* _Problem to work on_:
Return each record shown below exactly, with none omitted.

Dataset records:
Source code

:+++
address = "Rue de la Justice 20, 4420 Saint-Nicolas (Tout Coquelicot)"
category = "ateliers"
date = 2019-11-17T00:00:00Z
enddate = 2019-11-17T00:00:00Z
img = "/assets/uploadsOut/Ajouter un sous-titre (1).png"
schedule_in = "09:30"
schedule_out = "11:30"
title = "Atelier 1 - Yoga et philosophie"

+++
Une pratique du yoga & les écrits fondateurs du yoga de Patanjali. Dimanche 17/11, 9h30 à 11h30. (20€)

* _Task response_:
Source code

:+++
address = "Rue de la Justice 20, 4420 Saint-Nicolas (Tout Coquelicot)"
category = "ateliers"
date = 2019-11-17T00:00:00Z
enddate = 2019-11-17T00:00:00Z
img = "/assets/uploadsOut/Ajouter un sous-titre (1).png"
schedule_in = "09:30"
schedule_out = "11:30"
title = "Atelier 1 - Yoga et philosophie"

+++
Une pratique du yoga & les écrits fondateurs du yoga de Patanjali. Dimanche 17/11, 9h30 à 11h30. (20€)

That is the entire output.